### PROBLEM DETAILS
Return every line of the records that includes the string "LSTM".

### RECORDS SUPPLIED
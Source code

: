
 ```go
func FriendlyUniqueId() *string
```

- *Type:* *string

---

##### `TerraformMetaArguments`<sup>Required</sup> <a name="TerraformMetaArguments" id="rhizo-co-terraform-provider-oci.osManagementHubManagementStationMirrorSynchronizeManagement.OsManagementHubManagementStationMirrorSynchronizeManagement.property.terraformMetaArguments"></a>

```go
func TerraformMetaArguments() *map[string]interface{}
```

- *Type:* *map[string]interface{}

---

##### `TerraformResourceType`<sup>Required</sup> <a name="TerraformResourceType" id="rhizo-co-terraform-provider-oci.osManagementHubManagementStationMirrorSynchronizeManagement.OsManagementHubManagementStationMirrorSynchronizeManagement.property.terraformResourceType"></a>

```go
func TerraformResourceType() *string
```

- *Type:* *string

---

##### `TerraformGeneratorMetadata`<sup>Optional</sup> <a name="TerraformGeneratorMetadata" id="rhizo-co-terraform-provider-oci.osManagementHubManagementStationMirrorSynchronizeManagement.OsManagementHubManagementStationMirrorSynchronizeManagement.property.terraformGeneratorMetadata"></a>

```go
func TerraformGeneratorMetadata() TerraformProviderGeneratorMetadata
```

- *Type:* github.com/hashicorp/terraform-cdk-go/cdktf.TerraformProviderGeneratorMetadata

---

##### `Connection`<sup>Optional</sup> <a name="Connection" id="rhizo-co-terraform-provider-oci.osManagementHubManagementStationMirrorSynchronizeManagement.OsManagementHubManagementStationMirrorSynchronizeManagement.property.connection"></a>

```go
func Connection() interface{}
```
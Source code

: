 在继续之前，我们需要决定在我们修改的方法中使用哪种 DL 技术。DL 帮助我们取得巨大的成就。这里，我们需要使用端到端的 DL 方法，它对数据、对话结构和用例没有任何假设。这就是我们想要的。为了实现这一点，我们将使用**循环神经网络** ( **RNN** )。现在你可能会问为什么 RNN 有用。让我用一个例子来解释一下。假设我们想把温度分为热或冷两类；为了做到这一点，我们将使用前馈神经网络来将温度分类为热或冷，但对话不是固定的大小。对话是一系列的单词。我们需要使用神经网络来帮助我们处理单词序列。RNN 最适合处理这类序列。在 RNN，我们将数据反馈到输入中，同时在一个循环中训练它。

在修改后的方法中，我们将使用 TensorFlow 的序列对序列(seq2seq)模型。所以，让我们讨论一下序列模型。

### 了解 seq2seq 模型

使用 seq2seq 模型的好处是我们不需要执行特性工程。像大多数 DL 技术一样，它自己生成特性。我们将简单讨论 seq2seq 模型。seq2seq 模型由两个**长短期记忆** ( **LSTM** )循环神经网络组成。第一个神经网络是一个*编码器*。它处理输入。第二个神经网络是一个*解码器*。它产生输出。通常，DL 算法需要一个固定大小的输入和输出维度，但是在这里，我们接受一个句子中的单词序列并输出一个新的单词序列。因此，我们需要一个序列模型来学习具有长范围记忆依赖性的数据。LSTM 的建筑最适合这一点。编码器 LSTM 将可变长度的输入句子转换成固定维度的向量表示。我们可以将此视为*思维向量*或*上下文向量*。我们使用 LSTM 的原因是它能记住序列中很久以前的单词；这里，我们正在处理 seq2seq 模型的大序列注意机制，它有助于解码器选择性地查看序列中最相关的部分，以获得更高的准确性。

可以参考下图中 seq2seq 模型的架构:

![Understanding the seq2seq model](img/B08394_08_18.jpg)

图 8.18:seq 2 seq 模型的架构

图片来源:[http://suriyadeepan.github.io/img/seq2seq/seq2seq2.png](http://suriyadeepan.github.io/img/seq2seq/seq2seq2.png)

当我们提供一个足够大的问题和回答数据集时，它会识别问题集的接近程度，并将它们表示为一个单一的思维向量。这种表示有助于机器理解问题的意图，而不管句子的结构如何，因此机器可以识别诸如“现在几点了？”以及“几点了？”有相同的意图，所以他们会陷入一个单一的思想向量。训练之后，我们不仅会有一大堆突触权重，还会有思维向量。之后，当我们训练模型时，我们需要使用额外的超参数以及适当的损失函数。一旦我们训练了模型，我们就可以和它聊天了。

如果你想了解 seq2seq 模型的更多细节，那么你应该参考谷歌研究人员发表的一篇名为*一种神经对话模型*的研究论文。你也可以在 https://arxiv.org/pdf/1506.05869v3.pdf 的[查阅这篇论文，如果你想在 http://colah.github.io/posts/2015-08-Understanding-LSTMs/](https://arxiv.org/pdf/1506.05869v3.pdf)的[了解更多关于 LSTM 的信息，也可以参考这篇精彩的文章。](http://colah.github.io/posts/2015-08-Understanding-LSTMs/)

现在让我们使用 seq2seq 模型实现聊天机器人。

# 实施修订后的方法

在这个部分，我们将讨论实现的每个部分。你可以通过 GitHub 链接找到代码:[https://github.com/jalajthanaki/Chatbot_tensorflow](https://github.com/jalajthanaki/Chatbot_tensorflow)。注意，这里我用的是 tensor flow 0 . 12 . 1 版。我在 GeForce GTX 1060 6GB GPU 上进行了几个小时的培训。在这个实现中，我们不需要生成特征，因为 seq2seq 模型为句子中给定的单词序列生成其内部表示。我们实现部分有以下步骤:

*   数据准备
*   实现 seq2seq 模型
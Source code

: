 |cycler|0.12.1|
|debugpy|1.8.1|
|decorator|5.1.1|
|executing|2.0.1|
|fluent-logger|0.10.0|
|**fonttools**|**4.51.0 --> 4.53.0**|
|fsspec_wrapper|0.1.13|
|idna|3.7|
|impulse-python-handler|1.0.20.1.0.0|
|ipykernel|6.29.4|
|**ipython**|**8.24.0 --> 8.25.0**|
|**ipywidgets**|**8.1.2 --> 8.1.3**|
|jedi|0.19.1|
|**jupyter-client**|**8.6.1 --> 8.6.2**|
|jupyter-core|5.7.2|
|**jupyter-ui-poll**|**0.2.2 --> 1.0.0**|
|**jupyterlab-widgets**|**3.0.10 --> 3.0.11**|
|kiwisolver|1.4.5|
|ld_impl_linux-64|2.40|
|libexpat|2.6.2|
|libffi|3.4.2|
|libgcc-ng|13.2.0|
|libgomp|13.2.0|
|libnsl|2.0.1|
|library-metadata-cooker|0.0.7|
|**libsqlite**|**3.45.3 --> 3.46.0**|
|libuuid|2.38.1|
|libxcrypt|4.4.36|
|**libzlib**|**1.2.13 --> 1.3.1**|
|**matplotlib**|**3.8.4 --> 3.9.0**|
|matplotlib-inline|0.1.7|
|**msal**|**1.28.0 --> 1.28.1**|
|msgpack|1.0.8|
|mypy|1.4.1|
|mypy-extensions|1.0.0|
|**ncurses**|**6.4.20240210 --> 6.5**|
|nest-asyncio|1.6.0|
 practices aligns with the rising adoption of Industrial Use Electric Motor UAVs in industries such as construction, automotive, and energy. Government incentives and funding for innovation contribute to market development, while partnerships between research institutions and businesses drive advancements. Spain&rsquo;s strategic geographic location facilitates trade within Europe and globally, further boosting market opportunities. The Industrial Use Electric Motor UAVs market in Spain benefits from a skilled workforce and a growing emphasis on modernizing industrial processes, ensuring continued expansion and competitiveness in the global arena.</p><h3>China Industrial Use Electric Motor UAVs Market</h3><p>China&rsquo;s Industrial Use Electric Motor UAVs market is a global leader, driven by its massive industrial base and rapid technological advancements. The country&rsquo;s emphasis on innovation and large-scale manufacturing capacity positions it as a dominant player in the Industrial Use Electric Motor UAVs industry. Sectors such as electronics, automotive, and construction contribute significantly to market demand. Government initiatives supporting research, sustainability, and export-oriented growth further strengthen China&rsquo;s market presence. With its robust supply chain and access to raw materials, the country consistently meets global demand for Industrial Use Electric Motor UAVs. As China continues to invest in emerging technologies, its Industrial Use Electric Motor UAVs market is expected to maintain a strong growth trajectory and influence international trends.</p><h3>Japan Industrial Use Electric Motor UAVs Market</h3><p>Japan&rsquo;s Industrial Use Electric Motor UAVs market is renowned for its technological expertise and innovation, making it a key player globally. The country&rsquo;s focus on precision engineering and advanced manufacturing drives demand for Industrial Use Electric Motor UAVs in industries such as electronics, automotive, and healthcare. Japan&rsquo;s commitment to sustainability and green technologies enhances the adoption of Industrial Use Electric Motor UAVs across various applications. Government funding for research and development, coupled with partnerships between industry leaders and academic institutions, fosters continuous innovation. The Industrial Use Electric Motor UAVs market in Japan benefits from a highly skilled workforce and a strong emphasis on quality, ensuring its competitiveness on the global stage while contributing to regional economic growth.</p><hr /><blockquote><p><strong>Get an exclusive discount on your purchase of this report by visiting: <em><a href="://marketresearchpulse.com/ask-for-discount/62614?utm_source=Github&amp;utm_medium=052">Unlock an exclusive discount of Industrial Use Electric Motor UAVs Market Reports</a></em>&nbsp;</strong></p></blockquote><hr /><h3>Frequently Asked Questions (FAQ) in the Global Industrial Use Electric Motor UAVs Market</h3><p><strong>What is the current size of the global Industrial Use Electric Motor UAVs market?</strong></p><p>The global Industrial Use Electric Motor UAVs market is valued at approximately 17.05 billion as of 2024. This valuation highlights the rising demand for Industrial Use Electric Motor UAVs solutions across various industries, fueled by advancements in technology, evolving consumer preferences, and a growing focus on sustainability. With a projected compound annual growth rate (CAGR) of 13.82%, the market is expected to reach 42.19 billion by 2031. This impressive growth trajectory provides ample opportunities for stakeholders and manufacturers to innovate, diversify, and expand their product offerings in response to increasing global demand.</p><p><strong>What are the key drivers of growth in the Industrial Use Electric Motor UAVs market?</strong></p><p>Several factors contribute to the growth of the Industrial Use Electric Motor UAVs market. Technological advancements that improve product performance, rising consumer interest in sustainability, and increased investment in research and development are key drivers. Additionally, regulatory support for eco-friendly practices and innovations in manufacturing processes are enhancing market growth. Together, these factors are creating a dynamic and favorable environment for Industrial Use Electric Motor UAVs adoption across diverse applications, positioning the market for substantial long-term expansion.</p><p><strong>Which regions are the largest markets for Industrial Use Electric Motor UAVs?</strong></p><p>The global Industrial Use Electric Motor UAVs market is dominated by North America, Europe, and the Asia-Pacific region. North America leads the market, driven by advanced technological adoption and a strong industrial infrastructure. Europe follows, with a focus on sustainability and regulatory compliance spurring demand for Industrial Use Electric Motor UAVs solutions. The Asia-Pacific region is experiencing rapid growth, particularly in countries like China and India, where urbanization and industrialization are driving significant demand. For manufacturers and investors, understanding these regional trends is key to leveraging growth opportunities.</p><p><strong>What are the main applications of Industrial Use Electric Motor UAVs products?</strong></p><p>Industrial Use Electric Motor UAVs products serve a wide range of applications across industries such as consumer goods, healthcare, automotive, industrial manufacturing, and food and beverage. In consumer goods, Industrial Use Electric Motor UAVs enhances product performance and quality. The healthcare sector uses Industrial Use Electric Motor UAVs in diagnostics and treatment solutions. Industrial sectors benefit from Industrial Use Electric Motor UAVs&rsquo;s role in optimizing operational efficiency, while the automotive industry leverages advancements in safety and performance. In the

### ANSWER FOR THIS EXERCISE
使用 seq2seq 模型的好处是我们不需要执行特性工程。像大多数 DL 技术一样，它自己生成特性。我们将简单讨论 seq2seq 模型。seq2seq 模型由两个**长短期记忆** ( **LSTM** )循环神经网络组成。第一个神经网络是一个*编码器*。它处理输入。第二个神经网络是一个*解码器*。它产生输出。通常，DL 算法需要一个固定大小的输入和输出维度，但是在这里，我们接受一个句子中的单词序列并输出一个新的单词序列。因此，我们需要一个序列模型来学习具有长范围记忆依赖性的数据。LSTM 的建筑最适合这一点。编码器 LSTM 将可变长度的输入句子转换成固定维度的向量表示。我们可以将此视为*思维向量*或*上下文向量*。我们使用 LSTM 的原因是它能记住序列中很久以前的单词；这里，我们正在处理 seq2seq 模型的大序列注意机制，它有助于解码器选择性地查看序列中最相关的部分，以获得更高的准确性。
如果你想了解 seq2seq 模型的更多细节，那么你应该参考谷歌研究人员发表的一篇名为*一种神经对话模型*的研究论文。你也可以在 https://arxiv.org/pdf/1506.05869v3.pdf 的[查阅这篇论文，如果你想在 http://colah.github.io/posts/2015-08-Understanding-LSTMs/](https://arxiv.org/pdf/1506.05869v3.pdf)的[了解更多关于 LSTM 的信息，也可以参考这篇精彩的文章。](http://colah.github.io/posts/2015-08-Understanding-LSTMs/)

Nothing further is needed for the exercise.